RECORDS TO USE —
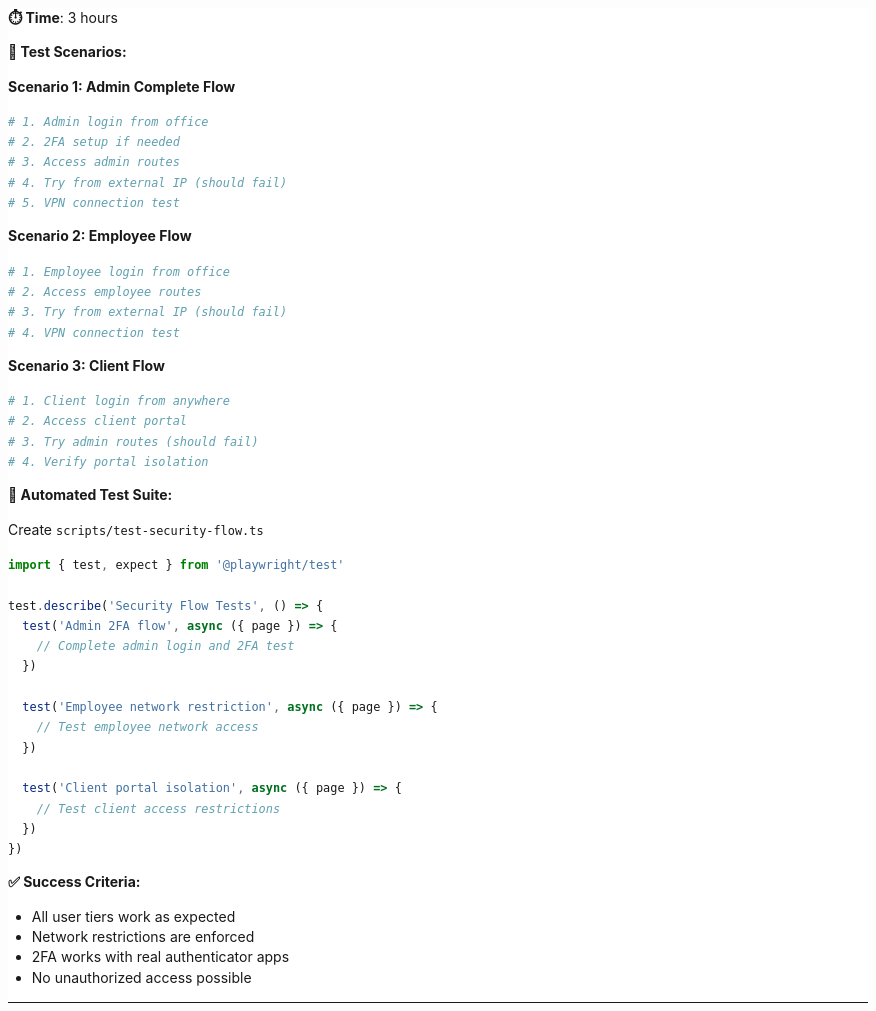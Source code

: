 **⏱️ Time**: 3 hours

**📝 Test Scenarios:**

**Scenario 1: Admin Complete Flow**
```bash
# 1. Admin login from office
# 2. 2FA setup if needed
# 3. Access admin routes
# 4. Try from external IP (should fail)
# 5. VPN connection test
```

**Scenario 2: Employee Flow**
```bash
# 1. Employee login from office
# 2. Access employee routes
# 3. Try from external IP (should fail)
# 4. VPN connection test
```

**Scenario 3: Client Flow**
```bash
# 1. Client login from anywhere
# 2. Access client portal
# 3. Try admin routes (should fail)
# 4. Verify portal isolation
```

**🧪 Automated Test Suite:**

Create `scripts/test-security-flow.ts`
```typescript
import { test, expect } from '@playwright/test'

test.describe('Security Flow Tests', () => {
  test('Admin 2FA flow', async ({ page }) => {
    // Complete admin login and 2FA test
  })
  
  test('Employee network restriction', async ({ page }) => {
    // Test employee network access
  })
  
  test('Client portal isolation', async ({ page }) => {
    // Test client access restrictions
  })
})
```

**✅ Success Criteria:**
- All user tiers work as expected
- Network restrictions are enforced
- 2FA works with real authenticator apps
- No unauthorized access possible

---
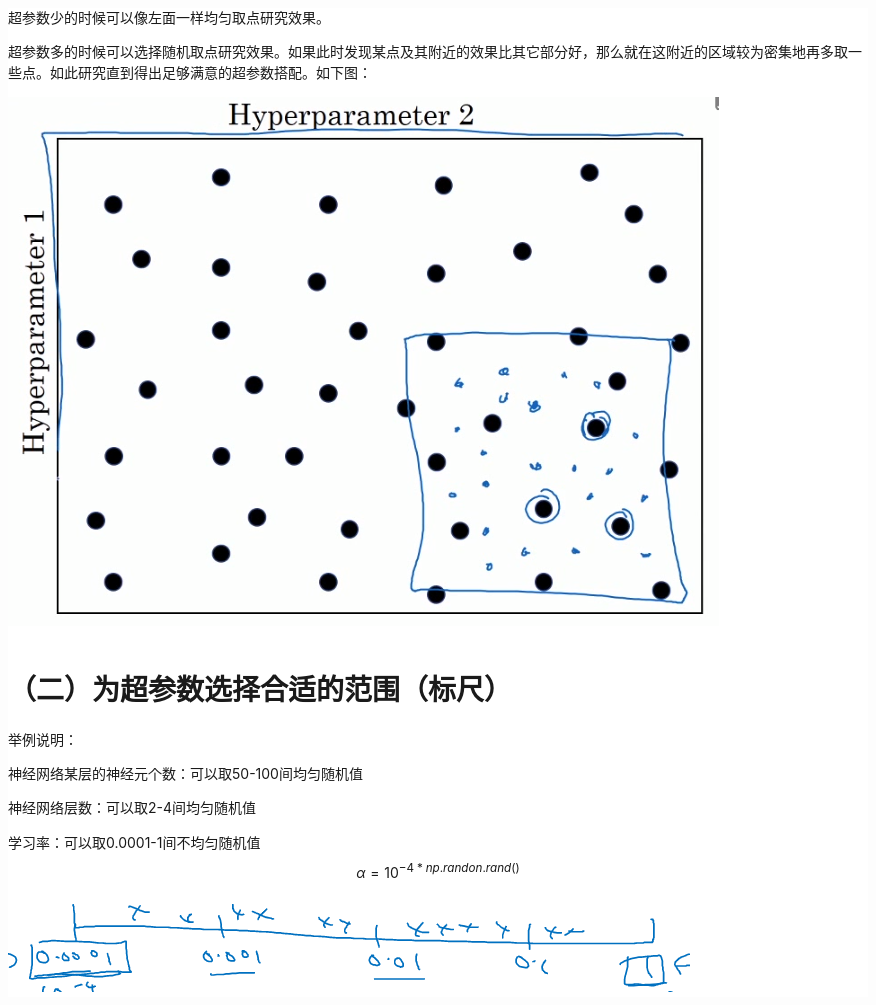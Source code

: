 超参数少的时候可以像左面一样均匀取点研究效果。

超参数多的时候可以选择随机取点研究效果。如果此时发现某点及其附近的效果比其它部分好，那么就在这附近的区域较为密集地再多取一些点。如此研究直到得出足够满意的超参数搭配。如下图：

![image-20200812231049258](.image/image-20200812231049258.png)

# （二）为超参数选择合适的范围（标尺）

举例说明：

神经网络某层的神经元个数：可以取50-100间均匀随机值

神经网络层数：可以取2-4间均匀随机值

学习率：可以取0.0001-1间不均匀随机值
$$
\alpha=10^{-4*np.randon.rand()}
$$
![image-20200812232515014](.image/image-20200812232515014.png)
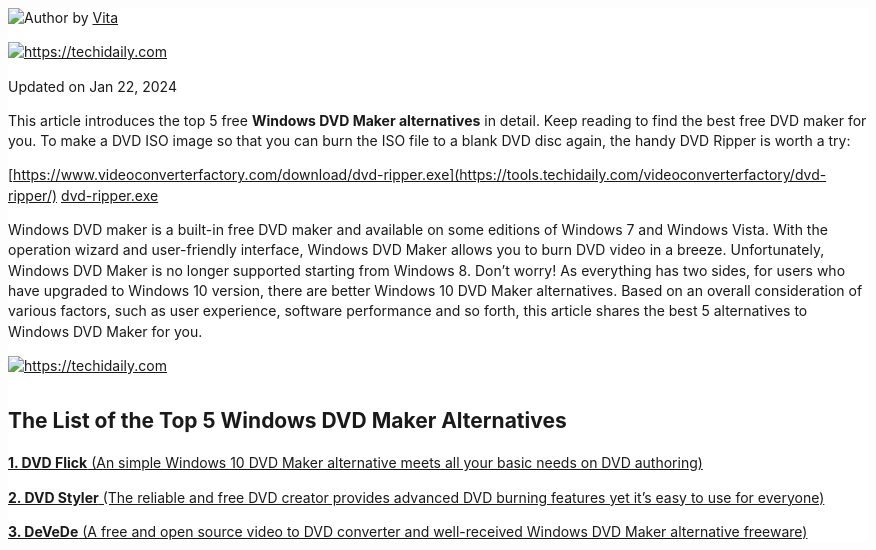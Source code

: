 ![Author](https://www.videoconverterfactory.com/tips/imgs-self/avatar/vita.png) by [Vita](https://tools.techidaily.com/videoconverterfactory/hd-video-converter/)






<a href="https://appsumo.8odi.net/c/5597632/2118321/7443" target="_top" id="2118321">
  <img src="//a.impactradius-go.com/display-ad/7443-2118321" border="0" alt="https://techidaily.com" width="600" height="90"/>
</a>
<img height="0" width="0" src="https://appsumo.8odi.net/i/5597632/2118321/7443" style="position:absolute;visibility:hidden;" border="0" />





Updated on Jan 22, 2024

This article introduces the top 5 free **Windows DVD Maker alternatives** in detail. Keep reading to find the best free DVD maker for you. To make a DVD ISO image so that you can burn the ISO file to a blank DVD disc again, the handy DVD Ripper is worth a try: 

[https://www.videoconverterfactory.com/download/dvd-ripper.exe](https://tools.techidaily.com/videoconverterfactory/dvd-ripper/) [dvd-ripper.exe](https://tools.techidaily.com/videoconverterfactory/dvd-ripper/) 

Windows DVD maker is a built-in free DVD maker and available on some editions of Windows 7 and Windows Vista. With the operation wizard and user-friendly interface, Windows DVD Maker allows you to burn DVD video in a breeze. Unfortunately, Windows DVD Maker is no longer supported starting from Windows 8\. Don’t worry! As everything has two sides, for users who have upgraded to Windows 10 version, there are better Windows 10 DVD Maker alternatives. Based on an overall consideration of various factors, such as user experience, software performance and so forth, this article shares the best 5 alternatives to Windows DVD Maker for you. 






<a href="https://ephamedtechinc.pxf.io/c/5597632/2137216/26400" target="_top" id="2137216">
  <img src="//a.impactradius-go.com/display-ad/26400-2137216" border="0" alt="https://techidaily.com" width="728" height="90"/>
</a>
<img height="0" width="0" src="https://ephamedtechinc.pxf.io/i/5597632/2137216/26400" style="position:absolute;visibility:hidden;" border="0" />





## The List of the Top 5 Windows DVD Maker Alternatives

[**1\. DVD Flick** (An simple Windows 10 DVD Maker alternative meets all your basic needs on DVD authoring)](https://tools.techidaily.com/videoconverterfactory/hd-video-converter/)

[**2\. DVD Styler** (The reliable and free DVD creator provides advanced DVD burning features yet it’s easy to use for everyone)](https://tools.techidaily.com/videoconverterfactory/hd-video-converter/)

[**3\. DeVeDe** (A free and open source video to DVD converter and well-received Windows DVD Maker alternative freeware)](https://tools.techidaily.com/videoconverterfactory/hd-video-converter/)

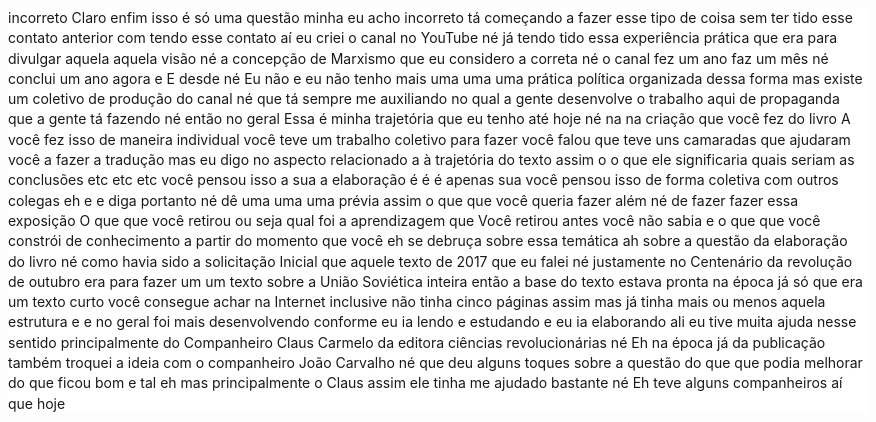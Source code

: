 incorreto Claro enfim isso é só uma
questão minha eu acho incorreto tá
começando a fazer esse tipo de coisa sem
ter tido esse contato anterior com tendo
esse contato aí eu criei o canal no
YouTube né já tendo tido essa
experiência prática que era para
divulgar aquela aquela visão né a
concepção de Marxismo que eu considero a
correta né o canal fez um ano faz um mês
né conclui um ano agora
e E desde né Eu não e eu não tenho mais
uma uma uma prática política organizada
dessa forma mas existe um coletivo de
produção do canal né que tá sempre me
auxiliando no qual a gente desenvolve o
trabalho aqui de propaganda que a gente
tá fazendo né então no geral Essa é
minha trajetória que eu tenho até hoje
né na na criação que você fez do livro
A você fez isso de maneira individual
você teve um trabalho coletivo para
fazer
você falou que teve uns camaradas que
ajudaram você a fazer a tradução mas eu
digo no aspecto relacionado a à
trajetória do texto assim o o que ele
significaria quais seriam as conclusões
etc etc etc você pensou isso a sua a
elaboração é é é apenas sua você pensou
isso de forma coletiva com outros
colegas eh e e diga portanto né dê uma
uma uma prévia assim o que que você
queria fazer além né de fazer fazer essa
exposição O que que você retirou ou seja
qual foi a aprendizagem que Você retirou
antes você não sabia e o que que você
constrói de conhecimento a partir do
momento que você eh se debruça sobre
essa temática
ah sobre a questão da elaboração do
livro né como havia sido a solicitação
Inicial que aquele texto de 2017 que eu
falei né justamente no Centenário da
revolução de outubro era para fazer um
um texto sobre a União Soviética inteira
então a base do texto estava pronta na
época já só que era um texto curto você
consegue achar na Internet inclusive não
tinha cinco páginas assim mas já tinha
mais ou menos aquela estrutura e e no
geral foi mais desenvolvendo conforme eu
ia lendo e estudando e eu ia elaborando
ali eu tive muita ajuda nesse sentido
principalmente do Companheiro Claus
Carmelo da editora ciências
revolucionárias né Eh na época já da
publicação também troquei a ideia com o
companheiro João Carvalho né que deu
alguns toques sobre a questão do que que
podia melhorar do que ficou bom e tal eh
mas principalmente o Claus assim ele
tinha me ajudado bastante né
Eh teve alguns companheiros aí que hoje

AIM OF THE TASK — Each line above that contains "portal" counts once; report the resulting number and nothing else.

SOLUTION FOR THIS TASK — 3